REQUIRED ACTION => The answer must be an exact transcription of the lines below from the first through the one containing "можно здесь https://learnxinyminutes.com/docs/yaml/", with the pictures left out; please add nothing else.

[Dataset entries]
<<<<

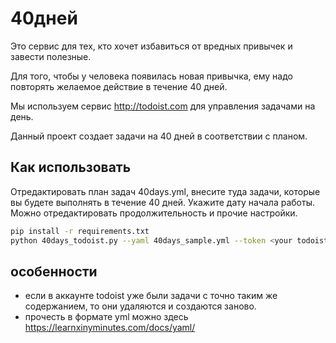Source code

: # 40дней

Это сервис для тех, кто хочет избавиться от вредных привычек и завести полезные.

Для того, чтобы у человека появилась новая привычка, ему надо повторять желаемое действие в течение 40 дней.

Мы используем сервис http://todoist.com для управления задачами на день.

Данный проект создает задачи на 40 дней в соответствии с планом.

## Как использовать

Отредактировать план задач 40days.yml, внесите туда задачи, которые вы будете выполнять в течение 40 дней. 
Укажите дату начала работы. Можно отредактировать продолжительность и прочие настройки. 

```bash
pip install -r requirements.txt
python 40days_todoist.py --yaml 40days_sample.yml --token <your todoist token>
``` 

## особенности
* если в аккаунте todoist уже были задачи с точно таким же содержанием, то они удаляются и создаются заново. 
* прочесть в формате yml можно здесь https://learnxinyminutes.com/docs/yaml/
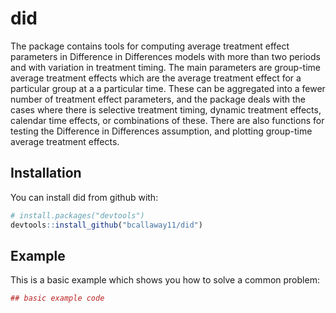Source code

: 
<!-- README.md is generated from README.Rmd. Please edit that file -->
did
===

The package contains tools for computing average treatment effect parameters in Difference in Differences models with more than two periods and with variation in treatment timing. The main parameters are group-time average treatment effects which are the average treatment effect for a particular group at a a particular time. These can be aggregated into a fewer number of treatment effect parameters, and the package deals with the cases where there is selective treatment timing, dynamic treatment effects, calendar time effects, or combinations of these. There are also functions for testing the Difference in Differences assumption, and plotting group-time average treatment effects.

Installation
------------

You can install did from github with:

``` r
# install.packages("devtools")
devtools::install_github("bcallaway11/did")
```

Example
-------

This is a basic example which shows you how to solve a common problem:

``` r
## basic example code
```
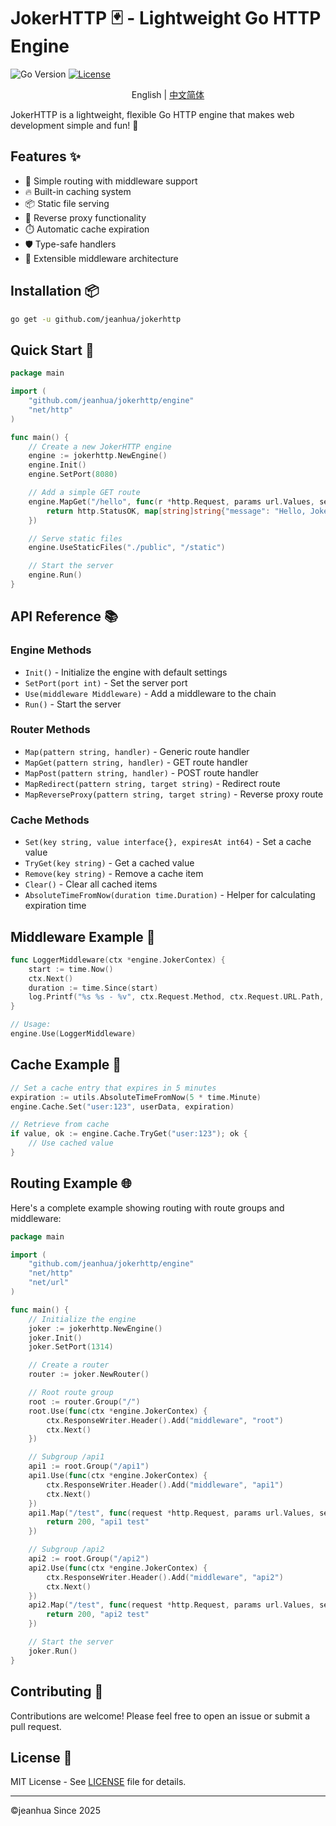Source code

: # JokerHTTP 🃏 - Lightweight Go HTTP Engine

![Go Version](https://img.shields.io/badge/Go-1.16+-blue.svg)
[![License](https://img.shields.io/badge/License-MIT-green.svg)](https://opensource.org/licenses/MIT)

<p align="center">English | <a href="README.md">中文简体</a></p>

JokerHTTP is a lightweight, flexible Go HTTP engine that makes web development simple and fun! 🎉

## Features ✨

- 🚀 Simple routing with middleware support
- 🔥 Built-in caching system
- 📦 Static file serving
- 🔄 Reverse proxy functionality
- ⏱️ Automatic cache expiration
- 🛡️ Type-safe handlers
- 🧩 Extensible middleware architecture

## Installation 📦

```bash
go get -u github.com/jeanhua/jokerhttp
```

## Quick Start 🚀

```go
package main

import (
    "github.com/jeanhua/jokerhttp/engine"
	"net/http"
)

func main() {
	// Create a new JokerHTTP engine
	engine := jokerhttp.NewEngine()
	engine.Init()
	engine.SetPort(8080)

	// Add a simple GET route
	engine.MapGet("/hello", func(r *http.Request, params url.Values, setHeaders func(key, value string)) (int, interface{}) {
		return http.StatusOK, map[string]string{"message": "Hello, JokerHTTP! 🎭"}
	})

	// Serve static files
	engine.UseStaticFiles("./public", "/static")

	// Start the server
	engine.Run()
}
```

## API Reference 📚

### Engine Methods

- `Init()` - Initialize the engine with default settings
- `SetPort(port int)` - Set the server port
- `Use(middleware Middleware)` - Add a middleware to the chain
- `Run()` - Start the server

### Router Methods

- `Map(pattern string, handler)` - Generic route handler
- `MapGet(pattern string, handler)` - GET route handler
- `MapPost(pattern string, handler)` - POST route handler
- `MapRedirect(pattern string, target string)` - Redirect route
- `MapReverseProxy(pattern string, target string)` - Reverse proxy route

### Cache Methods

- `Set(key string, value interface{}, expiresAt int64)` - Set a cache value
- `TryGet(key string)` - Get a cached value
- `Remove(key string)` - Remove a cache item
- `Clear()` - Clear all cached items
- `AbsoluteTimeFromNow(duration time.Duration)` - Helper for calculating expiration time

## Middleware Example 🧩

```go
func LoggerMiddleware(ctx *engine.JokerContex) {
    start := time.Now()
    ctx.Next()
    duration := time.Since(start)
    log.Printf("%s %s - %v", ctx.Request.Method, ctx.Request.URL.Path, duration)
}

// Usage:
engine.Use(LoggerMiddleware)
```

## Cache Example 💾

```go
// Set a cache entry that expires in 5 minutes
expiration := utils.AbsoluteTimeFromNow(5 * time.Minute)
engine.Cache.Set("user:123", userData, expiration)

// Retrieve from cache
if value, ok := engine.Cache.TryGet("user:123"); ok {
    // Use cached value
}
```

## Routing Example 🌐

Here's a complete example showing routing with route groups and middleware:

```go
package main

import (
    "github.com/jeanhua/jokerhttp/engine"
    "net/http"
    "net/url"
)

func main() {
    // Initialize the engine
    joker := jokerhttp.NewEngine()
    joker.Init()
    joker.SetPort(1314)

    // Create a router
    router := joker.NewRouter()

    // Root route group
    root := router.Group("/")
    root.Use(func(ctx *engine.JokerContex) {
        ctx.ResponseWriter.Header().Add("middleware", "root")
        ctx.Next()
    })

    // Subgroup /api1
    api1 := root.Group("/api1")
    api1.Use(func(ctx *engine.JokerContex) {
        ctx.ResponseWriter.Header().Add("middleware", "api1")
        ctx.Next()
    })
    api1.Map("/test", func(request *http.Request, params url.Values, setHeaders func(key, value string)) (status int, response interface{}) {
        return 200, "api1 test"
    })

    // Subgroup /api2
    api2 := root.Group("/api2")
    api2.Use(func(ctx *engine.JokerContex) {
        ctx.ResponseWriter.Header().Add("middleware", "api2")
        ctx.Next()
    })
    api2.Map("/test", func(request *http.Request, params url.Values, setHeaders func(key, value string)) (status int, response interface{}) {
        return 200, "api2 test"
    })

    // Start the server
    joker.Run()
}
```

## Contributing 🤝

Contributions are welcome! Please feel free to open an issue or submit a pull request.

## License 📜

MIT License - See [LICENSE](./LICENSE) file for details.

---

©jeanhua Since 2025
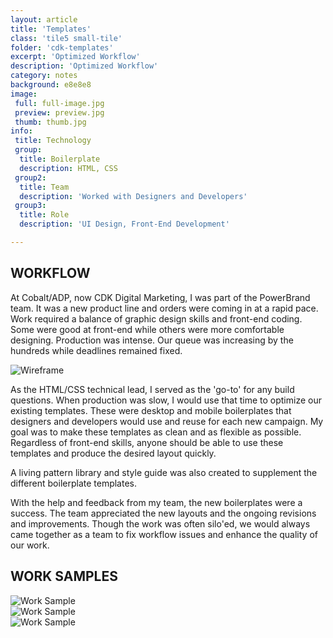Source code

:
 ```yaml
---
layout: article
title: 'Templates'
class: 'tile5 small-tile'
folder: 'cdk-templates'
excerpt: 'Optimized Workflow'
description: 'Optimized Workflow'
category: notes
background: e8e8e8
image:
 full: full-image.jpg
 preview: preview.jpg
 thumb: thumb.jpg
info:
 title: Technology
 group: 
  title: Boilerplate
  description: HTML, CSS
 group2: 
  title: Team
  description: 'Worked with Designers and Developers'
 group3: 
  title: Role
  description: 'UI Design, Front-End Development'

---
```


## WORKFLOW

At Cobalt/ADP, now CDK Digital Marketing, I was part of the PowerBrand team. It was a new product line and orders were coming in at a rapid pace. Work required a balance of graphic design skills and front-end coding. Some were good at front-end while others were more comfortable designing. Production was intense. Our queue was increasing by the hundreds while deadlines remained fixed.  

<div class="screenshot-container">
	<img srcset="/assets/images/work/{{page.folder}}/preview@2x.jpg 1089w, /assets/images/work/{{page.folder}}/preview.jpg 768w" src="/assets/images/work/{{page.folder}}/preview.jpg" alt="Wireframe" />
</div>

As the HTML/CSS technical lead, I served as the 'go-to' for any build questions. When production was slow, I would use that time to optimize our existing templates. These were desktop and mobile boilerplates that designers and developers would use and reuse for each new campaign. My goal was to make these templates as clean and as flexible as possible. Regardless of front-end skills, anyone should be able to use these templates and produce the desired layout quickly.

A living pattern library and style guide was also created to supplement the different boilerplate templates. 

With the help and feedback from my team, the new boilerplates were a success. The team appreciated the new layouts and the ongoing revisions and improvements. Though the work was often silo'ed, we would always came together as a team to fix workflow issues and enhance the quality of our work. 

## WORK SAMPLES

<div class="screenshot-container">
	<img srcset="/assets/images/work/{{page.folder}}/work-sample-1@2x.jpg 1089w, /assets/images/work/{{page.folder}}/work-sample-1.jpg 768w" src="/assets/images/work/{{page.folder}}/work-sample-1.jpg" alt="Work Sample" />
</div>

<div class="screenshot-container">
	<img srcset="/assets/images/work/{{page.folder}}/work-sample-2@2x.jpg 1089w, /assets/images/work/{{page.folder}}/work-sample-2.jpg 768w" src="/assets/images/work/{{page.folder}}/work-sample-2.jpg" alt="Work Sample" />
</div>

<div class="screenshot-container">
	<img srcset="/assets/images/work/{{page.folder}}/work-sample-3@2x.jpg 1089w, /assets/images/work/{{page.folder}}/work-sample-3.jpg 768w" src="/assets/images/work/{{page.folder}}/work-sample-3.jpg" alt="Work Sample" />
</div>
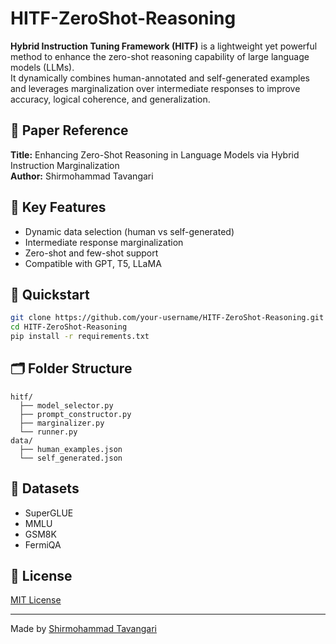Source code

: # HITF-ZeroShot-Reasoning

**Hybrid Instruction Tuning Framework (HITF)** is a lightweight yet powerful method to enhance the zero-shot reasoning capability of large language models (LLMs).  
It dynamically combines human-annotated and self-generated examples and leverages marginalization over intermediate responses to improve accuracy, logical coherence, and generalization.

## 🔬 Paper Reference
**Title:** Enhancing Zero-Shot Reasoning in Language Models via Hybrid Instruction Marginalization  
**Author:** Shirmohammad Tavangari  


## 🧠 Key Features
- Dynamic data selection (human vs self-generated)
- Intermediate response marginalization
- Zero-shot and few-shot support
- Compatible with GPT, T5, LLaMA

## 🚀 Quickstart
```bash
git clone https://github.com/your-username/HITF-ZeroShot-Reasoning.git
cd HITF-ZeroShot-Reasoning
pip install -r requirements.txt
```

## 🗂️ Folder Structure
```
hitf/
  ├── model_selector.py
  ├── prompt_constructor.py
  ├── marginalizer.py
  └── runner.py
data/
  ├── human_examples.json
  └── self_generated.json
```

## 🧪 Datasets
- SuperGLUE
- MMLU
- GSM8K
- FermiQA

## 📜 License
[MIT License](./LICENSE)

---

Made by [Shirmohammad Tavangari](mailto:s.tavangari@alumni.ubc.ca)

>>>>

RESPONSE AREA =>
Source code

: # 40дней

Это сервис для тех, кто хочет избавиться от вредных привычек и завести полезные.

Для того, чтобы у человека появилась новая привычка, ему надо повторять желаемое действие в течение 40 дней.

Мы используем сервис http://todoist.com для управления задачами на день.

Данный проект создает задачи на 40 дней в соответствии с планом.

## Как использовать

Отредактировать план задач 40days.yml, внесите туда задачи, которые вы будете выполнять в течение 40 дней. 
Укажите дату начала работы. Можно отредактировать продолжительность и прочие настройки. 

```bash
pip install -r requirements.txt
python 40days_todoist.py --yaml 40days_sample.yml --token <your todoist token>
``` 

## особенности
* если в аккаунте todoist уже были задачи с точно таким же содержанием, то они удаляются и создаются заново. 
* прочесть в формате yml можно здесь https://learnxinyminutes.com/docs/yaml/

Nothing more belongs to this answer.